Depp plays Paul Kemp, a writer, but only in the movie sense of the word, meaning he spends a lot of time doing things other than writing. (But he’s read The Rime of the Ancient Mariner and hunts and pecks at a typewriter from time to time, so you know he’s legit.)
Kemp is a new hire at a fledgling newspaper in 1960s San Juan, Puerto Rico. He likes to drink—rum, naturally—and doesn’t especially like his work. The frazzled editor-in-chief (Richard Jenkins) assigns Kemp to fluff beats like bowling alleys and airports. A rich hotel developer, played by Aaron Eckhart with consummate ass-hattery, takes an inexplicable liking to Kemp and offers him an illegal deal writing copy to make the planned development of a remote island go down easier on the natives. Moral unease ensues.
This film runs for two hours, but it feels a lot longer. There are numerous, lengthy hijinks that take place between Kemp and his paunchy staff photographer friend, Bob Salas (Michael Rispoli). Oh, and there’s a girl, blonde eye candy in the form of Amber Heard, most recently seen in the ill-fated TV series “The Playboy Club.” Heard is sorely underused here; this movie tends to like her silent, in the water with an arched back and parted red lips.

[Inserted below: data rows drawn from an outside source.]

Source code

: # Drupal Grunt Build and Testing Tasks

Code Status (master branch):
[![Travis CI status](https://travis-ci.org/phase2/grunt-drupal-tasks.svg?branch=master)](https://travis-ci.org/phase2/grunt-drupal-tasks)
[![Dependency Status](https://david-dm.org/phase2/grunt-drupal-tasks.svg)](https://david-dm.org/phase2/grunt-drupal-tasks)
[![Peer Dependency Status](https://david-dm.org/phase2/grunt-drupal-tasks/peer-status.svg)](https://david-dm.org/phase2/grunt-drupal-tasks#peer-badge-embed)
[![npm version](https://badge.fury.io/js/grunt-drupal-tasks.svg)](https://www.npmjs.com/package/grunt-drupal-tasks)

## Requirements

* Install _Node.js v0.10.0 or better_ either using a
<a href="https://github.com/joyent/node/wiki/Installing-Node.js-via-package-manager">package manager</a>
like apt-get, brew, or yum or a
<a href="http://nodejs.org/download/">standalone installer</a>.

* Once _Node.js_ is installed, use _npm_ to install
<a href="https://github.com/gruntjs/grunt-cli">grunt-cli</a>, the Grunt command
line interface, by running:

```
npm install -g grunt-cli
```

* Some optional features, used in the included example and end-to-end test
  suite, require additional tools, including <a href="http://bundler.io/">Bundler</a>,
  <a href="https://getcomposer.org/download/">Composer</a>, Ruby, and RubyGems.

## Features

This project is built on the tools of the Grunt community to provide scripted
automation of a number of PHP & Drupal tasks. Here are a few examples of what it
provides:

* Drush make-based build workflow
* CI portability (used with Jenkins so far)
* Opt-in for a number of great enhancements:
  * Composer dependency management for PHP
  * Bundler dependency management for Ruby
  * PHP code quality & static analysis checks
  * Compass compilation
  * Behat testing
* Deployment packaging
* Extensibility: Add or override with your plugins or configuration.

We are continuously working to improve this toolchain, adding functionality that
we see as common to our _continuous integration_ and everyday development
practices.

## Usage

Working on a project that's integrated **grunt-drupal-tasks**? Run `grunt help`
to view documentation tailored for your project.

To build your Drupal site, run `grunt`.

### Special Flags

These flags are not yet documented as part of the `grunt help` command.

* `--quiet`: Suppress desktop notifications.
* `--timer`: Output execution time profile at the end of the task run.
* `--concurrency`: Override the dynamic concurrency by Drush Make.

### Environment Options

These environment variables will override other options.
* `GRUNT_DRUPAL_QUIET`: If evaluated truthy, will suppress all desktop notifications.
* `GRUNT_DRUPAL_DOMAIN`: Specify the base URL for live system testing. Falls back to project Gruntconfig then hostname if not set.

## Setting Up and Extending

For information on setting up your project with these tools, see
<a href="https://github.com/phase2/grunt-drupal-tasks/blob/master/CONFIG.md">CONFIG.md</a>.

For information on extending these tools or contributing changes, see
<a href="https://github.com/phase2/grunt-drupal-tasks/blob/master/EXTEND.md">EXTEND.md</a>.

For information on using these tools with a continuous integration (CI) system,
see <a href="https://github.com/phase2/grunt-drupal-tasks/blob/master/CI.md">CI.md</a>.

The Rum Diary fails because it values style over substance, but acts as if it doesn’t. From the opening shot—a red airplane flying over a sparkling blue sea—to its ending—a boat floating in an ocean with a sunset backdrop—the film feels more like an homage to the panache of the 60’s than anything else. The newspaper room is studiously grimy, the grease stains on Bob Sala’s shirt too purposefully unkempt. Depp speaks in an affected 60’s accent throughout the film, his eyes often hidden by vintage sunglasses. Eckhart glowers dutifully in loose, white clothes. Everybody is tan. And yet, in between the cockfights, the experimental drugs, and the wild car chases, Kemp decides that Americans are too greedy. He sees a kid sitting in a garbage heap and gets a conscience. But that lone scene is not enough to redeem a movie devoted to the glories of drunken stupor. Director and screenwriter Bruce Robinson seems to realize this and injects some lofty voiceover, but it’s not particularly effective. “So many hotels, you can’t see the sea,” says Kemp at one point. (Get it? Hotels are bad.)
Worse, the film follows the tired tropes that dog all Americans-in-a-developing-country movies. Puerto Ricans are ethnic scenery. Sometimes they’re objects of pity, like the kid in the garbage heap. Or the object of lust; Kemp locks eyes with a pretty Latina during Carnivale. But most of the time, they’re comedic fodder. A prolonged restaurant scene, for instance, had the audience I watched the film with in stitches, but it was all at the gesticulating, wide-eyed Puerto Ricans’ expense.
What The Rum Diary wanted to be was a fun romp, the giddy tale of a good-looking, rum-drinking reporter on vacation. But it aims higher, and so it fails. You leave the theater with a headache and a vague sense of disappointment… kind of like a hangover.